Recorded information ->
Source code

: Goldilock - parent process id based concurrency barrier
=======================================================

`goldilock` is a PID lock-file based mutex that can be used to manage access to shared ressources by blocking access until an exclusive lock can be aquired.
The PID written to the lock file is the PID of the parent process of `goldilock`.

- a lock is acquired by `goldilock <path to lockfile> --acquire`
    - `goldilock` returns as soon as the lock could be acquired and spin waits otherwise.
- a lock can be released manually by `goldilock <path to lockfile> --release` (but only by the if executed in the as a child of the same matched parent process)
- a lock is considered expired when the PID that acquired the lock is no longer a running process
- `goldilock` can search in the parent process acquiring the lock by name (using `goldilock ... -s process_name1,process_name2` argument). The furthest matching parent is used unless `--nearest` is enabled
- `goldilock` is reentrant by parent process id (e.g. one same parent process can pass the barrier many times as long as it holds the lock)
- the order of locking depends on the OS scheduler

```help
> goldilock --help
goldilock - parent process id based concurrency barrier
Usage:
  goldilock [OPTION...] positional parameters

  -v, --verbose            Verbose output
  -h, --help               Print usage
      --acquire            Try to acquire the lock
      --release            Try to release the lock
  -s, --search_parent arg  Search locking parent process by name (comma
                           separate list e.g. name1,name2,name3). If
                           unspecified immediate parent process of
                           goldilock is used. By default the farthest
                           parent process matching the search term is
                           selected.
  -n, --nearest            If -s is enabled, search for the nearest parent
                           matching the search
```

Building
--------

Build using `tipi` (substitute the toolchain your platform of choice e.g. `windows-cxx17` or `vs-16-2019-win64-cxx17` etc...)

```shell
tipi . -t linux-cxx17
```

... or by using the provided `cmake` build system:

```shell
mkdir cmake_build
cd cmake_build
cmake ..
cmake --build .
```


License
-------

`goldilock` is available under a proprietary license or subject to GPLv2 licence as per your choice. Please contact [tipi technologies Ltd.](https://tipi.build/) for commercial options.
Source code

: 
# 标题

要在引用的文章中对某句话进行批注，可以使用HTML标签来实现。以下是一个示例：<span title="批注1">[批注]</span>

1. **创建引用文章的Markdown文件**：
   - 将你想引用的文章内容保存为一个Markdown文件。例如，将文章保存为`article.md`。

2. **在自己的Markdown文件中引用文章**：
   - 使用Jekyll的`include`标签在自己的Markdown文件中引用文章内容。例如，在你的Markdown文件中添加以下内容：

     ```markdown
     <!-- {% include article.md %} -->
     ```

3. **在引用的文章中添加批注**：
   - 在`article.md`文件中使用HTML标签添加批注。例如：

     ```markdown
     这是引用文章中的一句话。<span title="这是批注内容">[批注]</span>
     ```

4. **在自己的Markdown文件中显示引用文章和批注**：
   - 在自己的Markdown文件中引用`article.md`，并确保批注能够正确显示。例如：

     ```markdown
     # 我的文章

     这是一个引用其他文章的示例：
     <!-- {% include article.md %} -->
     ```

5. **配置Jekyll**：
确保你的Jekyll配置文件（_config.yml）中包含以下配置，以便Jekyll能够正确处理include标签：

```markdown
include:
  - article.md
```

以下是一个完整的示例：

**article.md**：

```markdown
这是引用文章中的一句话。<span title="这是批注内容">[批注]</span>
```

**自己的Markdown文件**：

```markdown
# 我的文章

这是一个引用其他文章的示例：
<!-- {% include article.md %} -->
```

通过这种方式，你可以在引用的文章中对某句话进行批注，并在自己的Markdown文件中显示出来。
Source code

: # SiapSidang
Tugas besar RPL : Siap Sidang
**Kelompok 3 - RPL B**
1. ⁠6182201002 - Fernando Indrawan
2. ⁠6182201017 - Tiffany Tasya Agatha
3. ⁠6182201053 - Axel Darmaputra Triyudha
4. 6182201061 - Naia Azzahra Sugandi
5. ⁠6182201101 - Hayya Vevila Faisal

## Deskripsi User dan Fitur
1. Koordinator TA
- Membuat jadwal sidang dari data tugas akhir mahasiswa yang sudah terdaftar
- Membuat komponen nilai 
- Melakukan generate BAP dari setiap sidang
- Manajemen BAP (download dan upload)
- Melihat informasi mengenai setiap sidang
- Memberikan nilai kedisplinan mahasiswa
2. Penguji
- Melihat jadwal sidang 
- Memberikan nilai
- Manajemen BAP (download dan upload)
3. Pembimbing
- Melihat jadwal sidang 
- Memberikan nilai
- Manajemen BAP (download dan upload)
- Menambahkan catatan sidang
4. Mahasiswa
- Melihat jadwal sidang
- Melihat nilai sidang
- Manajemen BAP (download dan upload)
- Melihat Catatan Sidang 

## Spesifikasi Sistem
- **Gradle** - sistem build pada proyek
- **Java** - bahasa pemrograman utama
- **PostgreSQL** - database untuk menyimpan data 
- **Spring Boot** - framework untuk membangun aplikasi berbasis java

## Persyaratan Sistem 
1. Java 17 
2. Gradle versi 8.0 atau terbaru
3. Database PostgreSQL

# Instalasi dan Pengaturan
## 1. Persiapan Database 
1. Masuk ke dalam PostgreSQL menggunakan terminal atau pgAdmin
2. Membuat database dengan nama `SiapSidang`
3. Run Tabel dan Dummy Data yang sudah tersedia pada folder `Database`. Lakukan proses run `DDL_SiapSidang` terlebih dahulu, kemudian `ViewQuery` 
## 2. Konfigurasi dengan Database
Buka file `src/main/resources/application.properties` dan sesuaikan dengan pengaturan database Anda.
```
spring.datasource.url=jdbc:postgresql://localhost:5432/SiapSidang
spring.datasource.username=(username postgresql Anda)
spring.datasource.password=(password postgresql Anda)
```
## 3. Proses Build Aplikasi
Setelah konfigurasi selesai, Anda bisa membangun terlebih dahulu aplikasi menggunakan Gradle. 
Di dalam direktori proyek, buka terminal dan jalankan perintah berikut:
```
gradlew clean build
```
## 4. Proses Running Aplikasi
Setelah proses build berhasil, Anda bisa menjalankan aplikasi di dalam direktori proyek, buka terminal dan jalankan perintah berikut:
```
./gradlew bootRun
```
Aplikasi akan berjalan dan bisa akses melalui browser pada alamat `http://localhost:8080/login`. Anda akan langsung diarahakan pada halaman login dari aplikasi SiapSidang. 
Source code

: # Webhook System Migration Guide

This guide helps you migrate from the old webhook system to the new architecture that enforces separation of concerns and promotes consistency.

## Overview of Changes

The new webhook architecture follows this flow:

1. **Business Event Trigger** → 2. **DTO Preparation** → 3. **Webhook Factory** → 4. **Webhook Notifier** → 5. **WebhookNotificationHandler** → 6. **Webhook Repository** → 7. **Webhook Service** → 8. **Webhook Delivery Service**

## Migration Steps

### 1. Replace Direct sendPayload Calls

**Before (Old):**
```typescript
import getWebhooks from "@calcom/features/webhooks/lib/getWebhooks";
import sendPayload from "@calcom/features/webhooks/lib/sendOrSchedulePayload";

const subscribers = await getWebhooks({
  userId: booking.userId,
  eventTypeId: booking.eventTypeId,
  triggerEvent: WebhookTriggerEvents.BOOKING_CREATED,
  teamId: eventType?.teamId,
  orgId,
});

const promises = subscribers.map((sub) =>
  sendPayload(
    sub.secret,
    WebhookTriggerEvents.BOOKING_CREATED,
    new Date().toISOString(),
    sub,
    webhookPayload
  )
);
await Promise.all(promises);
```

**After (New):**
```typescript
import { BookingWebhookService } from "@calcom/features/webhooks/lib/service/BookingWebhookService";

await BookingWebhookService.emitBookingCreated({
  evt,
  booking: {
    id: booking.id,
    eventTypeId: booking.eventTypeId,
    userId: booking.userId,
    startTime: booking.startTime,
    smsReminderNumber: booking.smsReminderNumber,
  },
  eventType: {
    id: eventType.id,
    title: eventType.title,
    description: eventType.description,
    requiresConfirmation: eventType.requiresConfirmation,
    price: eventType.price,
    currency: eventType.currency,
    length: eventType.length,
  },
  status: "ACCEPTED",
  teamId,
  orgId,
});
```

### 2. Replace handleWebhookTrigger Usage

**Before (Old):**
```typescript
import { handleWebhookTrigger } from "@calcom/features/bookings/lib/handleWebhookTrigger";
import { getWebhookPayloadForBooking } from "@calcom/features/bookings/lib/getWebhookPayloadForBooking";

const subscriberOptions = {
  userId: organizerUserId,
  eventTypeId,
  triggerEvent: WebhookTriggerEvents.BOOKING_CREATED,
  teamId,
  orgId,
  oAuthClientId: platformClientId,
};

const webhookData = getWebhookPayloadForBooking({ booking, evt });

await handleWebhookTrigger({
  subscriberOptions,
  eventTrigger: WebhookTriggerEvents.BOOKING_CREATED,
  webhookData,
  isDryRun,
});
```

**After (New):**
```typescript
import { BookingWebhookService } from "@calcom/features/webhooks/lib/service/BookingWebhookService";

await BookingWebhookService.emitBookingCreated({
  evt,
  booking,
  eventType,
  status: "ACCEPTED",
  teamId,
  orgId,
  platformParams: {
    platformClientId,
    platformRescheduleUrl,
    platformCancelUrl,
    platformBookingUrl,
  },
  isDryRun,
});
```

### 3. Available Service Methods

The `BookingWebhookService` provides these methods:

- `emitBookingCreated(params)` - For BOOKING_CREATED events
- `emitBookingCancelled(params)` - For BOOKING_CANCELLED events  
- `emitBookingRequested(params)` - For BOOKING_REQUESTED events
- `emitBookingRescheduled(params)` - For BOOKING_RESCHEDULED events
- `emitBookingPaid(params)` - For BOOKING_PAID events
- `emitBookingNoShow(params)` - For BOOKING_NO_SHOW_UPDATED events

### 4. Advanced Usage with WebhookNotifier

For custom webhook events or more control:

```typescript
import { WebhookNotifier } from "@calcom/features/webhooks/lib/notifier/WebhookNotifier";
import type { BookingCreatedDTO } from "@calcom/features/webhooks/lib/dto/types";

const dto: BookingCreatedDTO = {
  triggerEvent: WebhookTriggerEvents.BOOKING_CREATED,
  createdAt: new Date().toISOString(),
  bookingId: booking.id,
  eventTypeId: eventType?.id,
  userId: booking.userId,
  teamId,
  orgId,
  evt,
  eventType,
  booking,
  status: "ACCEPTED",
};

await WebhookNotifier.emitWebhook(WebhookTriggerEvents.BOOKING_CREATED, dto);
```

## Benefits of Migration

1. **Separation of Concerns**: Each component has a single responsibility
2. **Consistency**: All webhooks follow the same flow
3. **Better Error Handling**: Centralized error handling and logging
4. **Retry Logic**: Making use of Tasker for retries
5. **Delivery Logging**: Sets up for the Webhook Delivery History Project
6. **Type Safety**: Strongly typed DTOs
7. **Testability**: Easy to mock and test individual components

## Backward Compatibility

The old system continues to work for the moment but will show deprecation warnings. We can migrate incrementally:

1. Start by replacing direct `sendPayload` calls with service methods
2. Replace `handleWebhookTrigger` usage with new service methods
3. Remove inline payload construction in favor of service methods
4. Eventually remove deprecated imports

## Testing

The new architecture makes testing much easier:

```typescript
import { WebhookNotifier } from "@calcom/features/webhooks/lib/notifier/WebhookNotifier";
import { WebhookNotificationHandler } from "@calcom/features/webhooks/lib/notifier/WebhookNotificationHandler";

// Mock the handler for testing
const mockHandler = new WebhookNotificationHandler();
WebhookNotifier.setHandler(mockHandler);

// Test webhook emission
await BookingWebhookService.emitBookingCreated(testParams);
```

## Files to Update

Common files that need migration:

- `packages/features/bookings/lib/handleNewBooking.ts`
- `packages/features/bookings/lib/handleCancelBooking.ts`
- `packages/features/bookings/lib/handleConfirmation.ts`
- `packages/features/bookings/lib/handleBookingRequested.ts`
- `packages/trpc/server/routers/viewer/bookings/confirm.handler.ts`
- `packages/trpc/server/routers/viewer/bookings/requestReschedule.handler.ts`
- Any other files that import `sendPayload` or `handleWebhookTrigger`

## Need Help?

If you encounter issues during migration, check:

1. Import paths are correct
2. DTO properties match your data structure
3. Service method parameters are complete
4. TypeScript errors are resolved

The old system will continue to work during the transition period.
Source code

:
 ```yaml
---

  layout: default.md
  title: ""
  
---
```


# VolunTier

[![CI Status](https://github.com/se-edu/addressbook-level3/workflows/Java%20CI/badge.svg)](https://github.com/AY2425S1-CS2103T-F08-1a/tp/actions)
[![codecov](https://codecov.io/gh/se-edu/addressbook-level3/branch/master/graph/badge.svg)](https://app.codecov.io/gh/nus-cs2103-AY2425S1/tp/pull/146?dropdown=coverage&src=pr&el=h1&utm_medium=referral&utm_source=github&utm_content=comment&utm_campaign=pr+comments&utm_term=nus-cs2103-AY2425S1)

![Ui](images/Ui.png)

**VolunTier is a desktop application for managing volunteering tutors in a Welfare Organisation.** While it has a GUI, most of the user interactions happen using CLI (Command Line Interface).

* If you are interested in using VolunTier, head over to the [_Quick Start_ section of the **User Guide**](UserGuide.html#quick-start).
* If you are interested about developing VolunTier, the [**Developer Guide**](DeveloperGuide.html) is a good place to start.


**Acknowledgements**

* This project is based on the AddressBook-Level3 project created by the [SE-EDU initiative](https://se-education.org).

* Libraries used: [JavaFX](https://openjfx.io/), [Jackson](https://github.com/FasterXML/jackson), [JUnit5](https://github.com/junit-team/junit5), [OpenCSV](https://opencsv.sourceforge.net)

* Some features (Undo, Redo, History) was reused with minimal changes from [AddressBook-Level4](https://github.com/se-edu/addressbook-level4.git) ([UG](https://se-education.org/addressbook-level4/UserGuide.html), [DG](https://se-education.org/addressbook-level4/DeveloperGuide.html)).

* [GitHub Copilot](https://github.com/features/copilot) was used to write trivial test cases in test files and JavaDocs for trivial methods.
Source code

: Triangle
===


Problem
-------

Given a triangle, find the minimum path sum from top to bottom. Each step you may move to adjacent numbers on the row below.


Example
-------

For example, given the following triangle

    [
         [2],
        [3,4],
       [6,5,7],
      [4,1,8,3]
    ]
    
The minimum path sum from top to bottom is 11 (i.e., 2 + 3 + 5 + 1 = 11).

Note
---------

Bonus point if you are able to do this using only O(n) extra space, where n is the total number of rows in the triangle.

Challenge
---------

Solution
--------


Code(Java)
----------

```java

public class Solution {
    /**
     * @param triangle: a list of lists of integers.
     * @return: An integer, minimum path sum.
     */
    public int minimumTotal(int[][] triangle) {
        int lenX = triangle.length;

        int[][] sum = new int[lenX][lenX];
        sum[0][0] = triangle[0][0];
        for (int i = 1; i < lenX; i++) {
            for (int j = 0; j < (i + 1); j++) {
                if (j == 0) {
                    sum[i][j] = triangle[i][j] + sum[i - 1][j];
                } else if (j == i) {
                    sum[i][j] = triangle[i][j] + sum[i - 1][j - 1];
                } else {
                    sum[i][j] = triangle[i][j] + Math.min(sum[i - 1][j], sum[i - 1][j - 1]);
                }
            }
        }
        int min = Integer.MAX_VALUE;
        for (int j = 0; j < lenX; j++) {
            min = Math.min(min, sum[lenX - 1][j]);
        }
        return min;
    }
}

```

Assigned task -> If a line in the records above includes the string "article", copy it.

Exercise answer ->
   - 将你想引用的文章内容保存为一个Markdown文件。例如，将文章保存为`article.md`。
     <!-- {% include article.md %} -->
   - 在`article.md`文件中使用HTML标签添加批注。例如：
   - 在自己的Markdown文件中引用`article.md`，并确保批注能够正确显示。例如：
     <!-- {% include article.md %} -->
  - article.md
**article.md**：
<!-- {% include article.md %} -->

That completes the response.